Bulle Tracehumance, la nouvelle exposition du Musée gruérien à Bulle, met en lumière le travail de Jacques Pugin, photographe plasticien à la renommée internationale, né à Riaz en 1954 et établi à Paris depuis 2013. «Il s’agit de la première rétrospective de l’œuvre de Jacques Pugin. C’est une grande exposition pour un grand artiste dont le travail mondialement connu reste méconnu dans sa région d’origine», résume la directrice du musée Isabelle Raboud-Schüle. Mise sur pied avec la collaboration de la galerie de photographie contemporaine Esther Woerdehoff à Paris et de la commissaire d’exposition Audrey Hoareau, l’exposition retrace en cinq chapitres thématiques les différentes étapes d’une œuvre qui couvre plus de quarante ans de création plastique.

Une Désalpe 2.0

Depuis ses débuts dans les années 1970, Jacques Pugin pratique une photographie expérimentale où les recherches plastiques se mêlent à une réflexion sur le temps, l’espace et la relation complexe qu’entretient l’homme à la nature. L’artiste rejette l’idée de vérité photographique. Sa démarche se caractérise par ses interventions dans les images lors de la prise de vue ou a posteriori via différentes techniques. «Des images qui, au-delà d’un premier abord esthétique, transmettent un message, un témoignage, parfois politique ou idéologique mais toujours implicite», décrit la préface de la monographie consacrée à son œuvre et publiée à l’occasion de l’exposition.

Sa dernière série, Désalpe 2.0, s’inscrit pleinement dans cette approche originale et engagée. Réalisée dans le canton de Fribourg en 2019, cette enquête photographique inédite constitue le point de départ de l’exposition. Quinze tirages de grand format mettent en scène des troupeaux défilant dans des paysages numériques tirés de Google Earth. Dans ces panoramas d’un nouveau genre, deux mondes se télescopent: des scènes paysannes se superposent à des décors irréels et pixélisés dans lesquels vaches et armaillis se détachent au-dessus de routes déformées, de bâtiments écrasés et de voitures aplaties.

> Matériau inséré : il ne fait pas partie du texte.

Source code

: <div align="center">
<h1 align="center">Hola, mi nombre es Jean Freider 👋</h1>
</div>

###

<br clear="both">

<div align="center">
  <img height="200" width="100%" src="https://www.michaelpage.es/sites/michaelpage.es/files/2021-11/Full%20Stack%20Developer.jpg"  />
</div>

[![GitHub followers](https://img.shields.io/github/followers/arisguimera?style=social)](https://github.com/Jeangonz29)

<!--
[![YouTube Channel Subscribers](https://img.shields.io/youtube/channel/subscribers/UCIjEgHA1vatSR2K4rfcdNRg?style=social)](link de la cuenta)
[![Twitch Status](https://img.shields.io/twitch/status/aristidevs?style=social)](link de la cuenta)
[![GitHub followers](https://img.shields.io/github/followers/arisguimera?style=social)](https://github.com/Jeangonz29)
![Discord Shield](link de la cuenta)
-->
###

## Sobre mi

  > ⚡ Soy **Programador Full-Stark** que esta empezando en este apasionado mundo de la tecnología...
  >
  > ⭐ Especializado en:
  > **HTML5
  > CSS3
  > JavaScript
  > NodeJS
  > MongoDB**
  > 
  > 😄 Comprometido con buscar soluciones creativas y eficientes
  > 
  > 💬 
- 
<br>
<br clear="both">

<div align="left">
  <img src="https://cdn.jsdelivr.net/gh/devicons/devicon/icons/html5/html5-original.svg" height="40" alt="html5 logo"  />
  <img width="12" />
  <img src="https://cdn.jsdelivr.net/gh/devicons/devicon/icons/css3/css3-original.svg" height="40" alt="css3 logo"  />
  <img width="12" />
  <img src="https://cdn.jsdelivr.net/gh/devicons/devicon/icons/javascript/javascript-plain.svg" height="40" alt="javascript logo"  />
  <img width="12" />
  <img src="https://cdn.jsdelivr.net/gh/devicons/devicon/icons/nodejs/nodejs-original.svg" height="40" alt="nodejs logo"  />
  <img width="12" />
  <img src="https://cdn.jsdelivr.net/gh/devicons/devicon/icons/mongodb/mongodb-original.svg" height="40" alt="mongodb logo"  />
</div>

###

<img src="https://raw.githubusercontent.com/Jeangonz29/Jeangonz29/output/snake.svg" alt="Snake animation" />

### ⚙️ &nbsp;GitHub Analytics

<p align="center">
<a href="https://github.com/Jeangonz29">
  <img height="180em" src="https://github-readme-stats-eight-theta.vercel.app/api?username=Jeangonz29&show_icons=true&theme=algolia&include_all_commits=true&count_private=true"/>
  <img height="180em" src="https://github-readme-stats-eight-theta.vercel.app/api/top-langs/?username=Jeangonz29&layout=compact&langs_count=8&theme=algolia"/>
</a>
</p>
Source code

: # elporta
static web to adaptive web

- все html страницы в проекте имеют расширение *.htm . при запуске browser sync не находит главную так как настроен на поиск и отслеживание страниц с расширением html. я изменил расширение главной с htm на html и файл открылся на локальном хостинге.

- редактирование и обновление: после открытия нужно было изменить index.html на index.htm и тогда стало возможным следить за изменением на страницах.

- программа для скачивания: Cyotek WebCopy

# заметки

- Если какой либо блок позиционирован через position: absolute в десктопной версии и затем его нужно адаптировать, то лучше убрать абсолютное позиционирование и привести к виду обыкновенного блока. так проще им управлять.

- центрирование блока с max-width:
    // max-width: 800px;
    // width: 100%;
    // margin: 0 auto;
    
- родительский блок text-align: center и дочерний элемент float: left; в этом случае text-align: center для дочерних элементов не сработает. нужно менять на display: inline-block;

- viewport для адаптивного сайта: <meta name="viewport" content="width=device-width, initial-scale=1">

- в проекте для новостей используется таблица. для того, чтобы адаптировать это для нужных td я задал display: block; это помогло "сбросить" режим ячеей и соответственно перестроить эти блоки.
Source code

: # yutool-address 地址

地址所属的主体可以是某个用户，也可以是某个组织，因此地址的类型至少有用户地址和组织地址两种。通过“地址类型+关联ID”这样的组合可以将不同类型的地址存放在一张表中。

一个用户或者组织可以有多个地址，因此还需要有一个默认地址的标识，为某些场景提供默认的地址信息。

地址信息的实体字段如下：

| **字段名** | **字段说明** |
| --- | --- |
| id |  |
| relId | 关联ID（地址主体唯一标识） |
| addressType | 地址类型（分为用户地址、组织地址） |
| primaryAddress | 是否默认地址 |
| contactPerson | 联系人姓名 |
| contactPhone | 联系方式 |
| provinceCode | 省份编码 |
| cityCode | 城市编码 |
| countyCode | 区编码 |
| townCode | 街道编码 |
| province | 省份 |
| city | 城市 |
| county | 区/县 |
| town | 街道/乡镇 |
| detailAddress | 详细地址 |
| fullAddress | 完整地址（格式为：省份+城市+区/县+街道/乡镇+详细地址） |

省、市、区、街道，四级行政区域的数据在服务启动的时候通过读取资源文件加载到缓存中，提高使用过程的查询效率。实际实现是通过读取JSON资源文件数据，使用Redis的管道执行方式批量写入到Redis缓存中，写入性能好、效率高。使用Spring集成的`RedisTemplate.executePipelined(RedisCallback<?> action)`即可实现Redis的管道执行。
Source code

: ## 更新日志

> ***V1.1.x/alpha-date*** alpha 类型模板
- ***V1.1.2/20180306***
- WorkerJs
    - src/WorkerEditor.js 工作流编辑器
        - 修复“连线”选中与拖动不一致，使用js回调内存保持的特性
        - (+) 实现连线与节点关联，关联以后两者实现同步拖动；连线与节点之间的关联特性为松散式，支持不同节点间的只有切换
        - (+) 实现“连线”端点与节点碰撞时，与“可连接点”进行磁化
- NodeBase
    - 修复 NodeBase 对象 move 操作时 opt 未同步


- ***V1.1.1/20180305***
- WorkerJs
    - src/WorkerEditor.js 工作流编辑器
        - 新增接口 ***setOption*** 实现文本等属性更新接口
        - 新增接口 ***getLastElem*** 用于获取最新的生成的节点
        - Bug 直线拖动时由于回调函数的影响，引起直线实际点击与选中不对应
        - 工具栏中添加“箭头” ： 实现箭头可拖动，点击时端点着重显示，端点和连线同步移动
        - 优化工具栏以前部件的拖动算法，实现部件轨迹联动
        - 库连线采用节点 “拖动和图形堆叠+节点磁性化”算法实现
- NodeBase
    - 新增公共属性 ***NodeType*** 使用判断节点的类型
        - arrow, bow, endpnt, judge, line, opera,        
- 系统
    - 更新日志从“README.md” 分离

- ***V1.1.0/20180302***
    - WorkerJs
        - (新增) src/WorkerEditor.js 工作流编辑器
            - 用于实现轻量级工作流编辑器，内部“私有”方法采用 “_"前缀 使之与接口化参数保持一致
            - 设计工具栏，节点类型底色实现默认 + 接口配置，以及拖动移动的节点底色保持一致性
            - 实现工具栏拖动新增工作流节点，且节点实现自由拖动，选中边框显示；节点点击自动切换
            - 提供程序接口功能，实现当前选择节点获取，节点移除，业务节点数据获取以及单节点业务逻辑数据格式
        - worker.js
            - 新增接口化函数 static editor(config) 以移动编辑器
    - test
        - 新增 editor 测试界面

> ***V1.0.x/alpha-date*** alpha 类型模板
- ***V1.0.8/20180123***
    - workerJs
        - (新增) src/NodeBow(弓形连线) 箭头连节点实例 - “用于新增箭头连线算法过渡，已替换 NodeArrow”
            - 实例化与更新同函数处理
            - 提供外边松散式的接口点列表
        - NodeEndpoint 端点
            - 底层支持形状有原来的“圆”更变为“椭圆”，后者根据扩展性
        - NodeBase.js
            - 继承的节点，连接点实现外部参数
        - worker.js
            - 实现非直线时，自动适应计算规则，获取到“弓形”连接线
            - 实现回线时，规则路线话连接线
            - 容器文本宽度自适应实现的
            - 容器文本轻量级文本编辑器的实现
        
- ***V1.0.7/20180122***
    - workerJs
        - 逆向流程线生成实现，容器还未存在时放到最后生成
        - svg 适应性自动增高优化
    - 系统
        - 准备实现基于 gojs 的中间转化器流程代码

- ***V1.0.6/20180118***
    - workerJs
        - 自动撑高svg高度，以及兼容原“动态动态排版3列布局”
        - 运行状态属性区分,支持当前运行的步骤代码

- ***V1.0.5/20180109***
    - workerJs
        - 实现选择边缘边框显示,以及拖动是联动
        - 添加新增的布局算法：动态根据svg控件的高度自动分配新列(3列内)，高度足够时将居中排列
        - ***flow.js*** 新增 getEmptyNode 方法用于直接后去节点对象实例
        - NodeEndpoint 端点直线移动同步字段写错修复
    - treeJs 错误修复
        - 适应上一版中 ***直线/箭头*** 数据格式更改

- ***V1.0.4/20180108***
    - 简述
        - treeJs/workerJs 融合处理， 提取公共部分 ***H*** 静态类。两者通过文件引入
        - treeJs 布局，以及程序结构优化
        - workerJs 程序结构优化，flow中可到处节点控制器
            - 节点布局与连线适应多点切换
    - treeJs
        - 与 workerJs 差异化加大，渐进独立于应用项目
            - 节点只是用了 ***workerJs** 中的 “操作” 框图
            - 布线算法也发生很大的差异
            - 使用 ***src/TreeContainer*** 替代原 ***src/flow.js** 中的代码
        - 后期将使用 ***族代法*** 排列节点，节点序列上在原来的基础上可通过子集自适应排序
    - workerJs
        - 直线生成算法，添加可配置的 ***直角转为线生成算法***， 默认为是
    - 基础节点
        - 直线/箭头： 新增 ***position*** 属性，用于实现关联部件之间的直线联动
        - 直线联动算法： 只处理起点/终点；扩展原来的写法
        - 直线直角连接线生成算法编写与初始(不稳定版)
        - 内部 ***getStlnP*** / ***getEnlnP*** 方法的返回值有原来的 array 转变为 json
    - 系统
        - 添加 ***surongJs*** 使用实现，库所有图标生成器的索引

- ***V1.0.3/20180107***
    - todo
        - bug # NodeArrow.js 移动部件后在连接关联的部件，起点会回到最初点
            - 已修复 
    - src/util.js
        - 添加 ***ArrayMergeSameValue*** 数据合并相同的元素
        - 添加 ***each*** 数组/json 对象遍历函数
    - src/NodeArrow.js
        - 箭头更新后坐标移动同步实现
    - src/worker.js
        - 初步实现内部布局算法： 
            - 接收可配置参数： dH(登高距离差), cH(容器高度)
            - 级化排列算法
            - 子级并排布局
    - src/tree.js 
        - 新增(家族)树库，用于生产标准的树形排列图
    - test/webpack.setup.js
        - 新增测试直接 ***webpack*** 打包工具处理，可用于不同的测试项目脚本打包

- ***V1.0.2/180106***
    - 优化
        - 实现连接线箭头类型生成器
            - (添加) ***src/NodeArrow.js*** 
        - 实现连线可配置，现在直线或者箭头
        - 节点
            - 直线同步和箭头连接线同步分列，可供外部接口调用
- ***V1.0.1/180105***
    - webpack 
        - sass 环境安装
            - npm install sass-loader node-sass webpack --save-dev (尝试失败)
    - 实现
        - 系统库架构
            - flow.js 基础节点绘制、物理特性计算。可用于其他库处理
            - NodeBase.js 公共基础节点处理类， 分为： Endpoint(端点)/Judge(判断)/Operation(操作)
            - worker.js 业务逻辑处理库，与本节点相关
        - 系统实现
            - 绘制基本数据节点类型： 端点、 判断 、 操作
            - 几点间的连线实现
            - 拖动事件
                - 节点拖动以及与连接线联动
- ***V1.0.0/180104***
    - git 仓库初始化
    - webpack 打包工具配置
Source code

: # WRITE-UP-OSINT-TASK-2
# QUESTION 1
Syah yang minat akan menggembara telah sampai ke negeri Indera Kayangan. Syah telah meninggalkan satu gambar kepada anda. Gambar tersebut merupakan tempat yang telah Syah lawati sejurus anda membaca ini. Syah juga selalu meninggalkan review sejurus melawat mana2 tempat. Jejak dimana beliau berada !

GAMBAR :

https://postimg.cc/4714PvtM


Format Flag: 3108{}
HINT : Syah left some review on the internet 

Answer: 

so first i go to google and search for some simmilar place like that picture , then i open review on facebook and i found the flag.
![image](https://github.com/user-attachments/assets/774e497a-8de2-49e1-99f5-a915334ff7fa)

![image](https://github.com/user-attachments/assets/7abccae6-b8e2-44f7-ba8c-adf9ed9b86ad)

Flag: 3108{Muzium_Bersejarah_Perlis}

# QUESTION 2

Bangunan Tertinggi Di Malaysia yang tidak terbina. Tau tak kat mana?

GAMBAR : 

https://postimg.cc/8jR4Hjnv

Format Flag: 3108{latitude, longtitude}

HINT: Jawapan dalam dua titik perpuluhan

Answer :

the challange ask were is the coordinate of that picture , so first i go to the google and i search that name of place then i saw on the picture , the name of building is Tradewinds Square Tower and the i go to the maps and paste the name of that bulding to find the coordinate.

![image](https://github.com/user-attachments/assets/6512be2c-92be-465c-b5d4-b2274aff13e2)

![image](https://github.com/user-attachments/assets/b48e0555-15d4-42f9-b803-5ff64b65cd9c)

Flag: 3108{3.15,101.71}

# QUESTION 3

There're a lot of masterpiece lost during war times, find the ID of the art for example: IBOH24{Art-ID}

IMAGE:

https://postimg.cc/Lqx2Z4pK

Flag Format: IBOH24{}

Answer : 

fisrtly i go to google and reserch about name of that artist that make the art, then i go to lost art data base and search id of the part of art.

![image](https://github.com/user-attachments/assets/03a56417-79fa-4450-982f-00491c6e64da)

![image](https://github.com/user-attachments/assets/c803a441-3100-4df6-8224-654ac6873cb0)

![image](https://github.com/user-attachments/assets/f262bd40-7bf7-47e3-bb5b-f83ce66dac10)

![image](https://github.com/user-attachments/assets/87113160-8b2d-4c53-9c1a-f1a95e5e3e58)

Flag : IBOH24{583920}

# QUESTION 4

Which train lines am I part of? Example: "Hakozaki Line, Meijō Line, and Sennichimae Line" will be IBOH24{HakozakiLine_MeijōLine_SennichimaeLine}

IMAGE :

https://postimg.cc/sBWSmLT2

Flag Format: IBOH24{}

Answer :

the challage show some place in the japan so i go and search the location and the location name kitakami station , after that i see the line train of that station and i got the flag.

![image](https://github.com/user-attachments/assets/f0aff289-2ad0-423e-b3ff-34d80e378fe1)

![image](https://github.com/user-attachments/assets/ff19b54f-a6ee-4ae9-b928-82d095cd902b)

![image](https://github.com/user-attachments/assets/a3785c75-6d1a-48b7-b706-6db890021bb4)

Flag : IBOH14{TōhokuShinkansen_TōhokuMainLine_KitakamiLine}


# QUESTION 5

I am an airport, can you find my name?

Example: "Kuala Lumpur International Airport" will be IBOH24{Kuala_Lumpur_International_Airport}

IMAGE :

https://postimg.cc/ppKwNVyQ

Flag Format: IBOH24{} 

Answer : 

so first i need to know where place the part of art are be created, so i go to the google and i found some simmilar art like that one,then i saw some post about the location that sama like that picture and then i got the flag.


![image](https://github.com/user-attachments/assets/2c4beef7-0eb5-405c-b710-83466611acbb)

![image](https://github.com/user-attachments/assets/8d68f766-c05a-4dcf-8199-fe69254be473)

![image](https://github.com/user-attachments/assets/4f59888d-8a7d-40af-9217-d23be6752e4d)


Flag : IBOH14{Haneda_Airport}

«La désalpe est une fête mais ce sont aussi des troupeaux qui rentrent dans la plaine et retrouvent l’urbain après avoir passé l’été dans des pâturages extraordinaires à l’abri du béton», souligne Jacques Pugin. Une réflexion qui fait aussi écho à celle du musée sur la place de l’agriculture et des traditions dans une région en plein développement.

Inventorier et témoigner

L’exposition, qui a pour ambition de dégager les lignes de force et le caractère innovant du travail de Jacques Pugin, met en évidence ses œuvres phares en les documentant et en les reliant aux autres travaux du photographe. Le travail de ce pionnier du lightpainting est marqué par la quête obsessionnelle des signes et des traces qu’elles soient créées par l’homme ou par la nature. Une dimension que l’on retrouve dans ses premiers travaux comme dans ses œuvres les plus connues.

Dans la série Les cavaliers du diable, le photographe compose ainsi un mémorial visuel de la guerre civile au Darfour dont les traces se lisent à travers une constellation lumineuse créée à partir des images satellitaires des villages détruits. Pendant plus de quinze ans, Jacques Pugin s’est également rendu aux quatre coins de la planète pour composer Sacred Site, un inventaire photographique de sites culturels et naturels réalisés sur les cinq continents. L’exposition montre aussi à voir le travail d’un photographe sensible à la cause écologique. Sujet central de ses recherches, la montagne, dont il dresse des portraits, s’y révèle à la fois fragile et spectaculaire.

Jusqu’au 31 janvier au Musée gruérien, à Bulle.